One item that I did not see discussed is the effect of penalties, which are generally made in 5, 10, and 15 yard increments. This combined with the relatively standard 20 yard start position could have an enhancing effect, or be an alternate explanation for the phenomenon.
ex: The offensive team starts from the standard 20 yard line. Then during the first play, a pass is made, and "block in the back" is called against the defensive team. The penalty would be 10 yards, and would put the offensive team at the 30 yard line for the start of the play.
This is cool!
Couple notes - 1. If 'normal' plays have a tendency towards a 10/20/30 yard line, what about plays where the ball placement is challenged? Don't know if your dataset has this, but under your framework, we'd expect to see a more even distribution of placements because of increased attention, though probably still with spikes at the 1 yard line and goalline. 2. Even though it's probably intuitive, the unimodal distribution of ball placements was cool to see.
This is actually true.
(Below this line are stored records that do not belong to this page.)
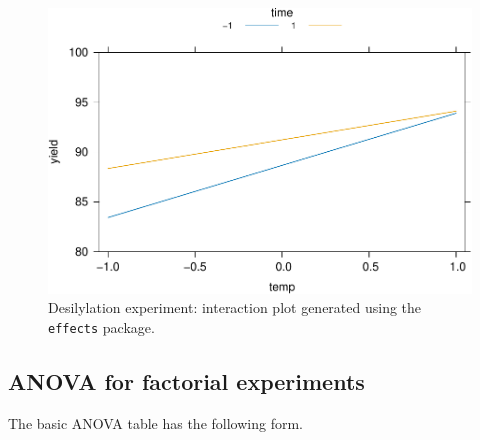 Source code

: \documentclass[
]{book}
\theoremstyle{definition}
\theoremstyle{definition}
\theoremstyle{definition}
\theoremstyle{definition}
\theoremstyle{remark}
\begin{document}
\begin{figure}
\centering
\includegraphics{bookdown_math3014-6027_files/figure-latex/desilylation-effects-1.pdf}
\caption{\label{fig:desilylation-effects}Desilylation experiment: interaction plot generated using the \texttt{effects} package.}
\end{figure}

\hypertarget{anova-for-factorial-experiments}{%
\subsection{ANOVA for factorial experiments}\label{anova-for-factorial-experiments}}

The basic ANOVA table has the following form.
\end{document}

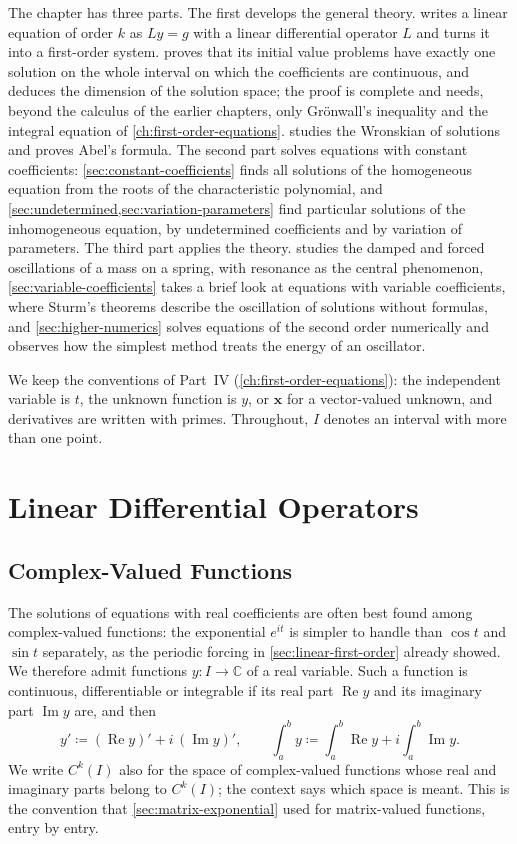 The chapter has three parts. The first develops the general theory.  writes a linear equation of order $k$ as $Ly=g$ with a linear differential operator $L$ and turns it into a first-order system.  proves that its initial value problems have exactly one solution on the whole interval on which the coefficients are continuous, and deduces the dimension of the solution space; the proof is complete and needs, beyond the calculus of the earlier chapters, only Gr\"onwall's inequality and the integral equation of \cref{ch:first-order-equations}.  studies the Wronskian of solutions and proves Abel's formula. The second part solves equations with constant coefficients: \cref{sec:constant-coefficients} finds all solutions of the homogeneous equation from the roots of the characteristic polynomial, and \cref{sec:undetermined,sec:variation-parameters} find particular solutions of the inhomogeneous equation, by undetermined coefficients and by variation of parameters. The third part applies the theory.  studies the damped and forced oscillations of a mass on a spring, with resonance as the central phenomenon, \cref{sec:variable-coefficients} takes a brief look at equations with variable coefficients, where Sturm's theorems describe the oscillation of solutions without formulas, and \cref{sec:higher-numerics} solves equations of the second order numerically and observes how the simplest method treats the energy of an oscillator.

We keep the conventions of Part~IV (\cref{ch:first-order-equations}): the independent variable is $t$, the unknown function is $y$, or $\mathbf x$ for a vector-valued unknown, and derivatives are written with primes. Throughout, $I$ denotes an interval with more than one point.

\section{Linear Differential Operators}
\label{sec:linear-operators}

\subsection{Complex-Valued Functions}

The solutions of equations with real coefficients are often best found among complex-valued functions: the exponential $e^{it}$ is simpler to handle than $\cos t$ and $\sin t$ separately, as the periodic forcing in \cref{sec:linear-first-order} already showed. We therefore admit functions $y\colon I\to\mathbb C$ of a real variable. Such a function is continuous, differentiable or integrable if its real part $\operatorname{Re}y$ and its imaginary part $\operatorname{Im}y$ are, and then
\[
y'\coloneqq(\operatorname{Re}y)'+i\,(\operatorname{Im}y)',\qquad\int_a^by\coloneqq\int_a^b\operatorname{Re}y+i\int_a^b\operatorname{Im}y .
\]
We write $C^k(I)$ also for the space of complex-valued functions whose real and imaginary parts belong to $C^k(I)$; the context says which space is meant. This is the convention that \cref{sec:matrix-exponential} used for matrix-valued functions, entry by entry.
But the numbers don't tell the entire story. Officials are trained to be biased towards a major yard line on change of possessions. Starting at a major line n these instances is insignificant to the drive. The upside being it is one less series where a measurement would ever be required.
It is a trade off of game flow (less measurements) vs a small inaccuracy where it doesn't matter.
Take a notice next game. A punt always gets spotted on a major yardline where possible. A punt inside the 10 of course would not be possible. Rounding from the 2 to the 5 would have a huge impact. Or if it lands and comes to rest directly between two major lines.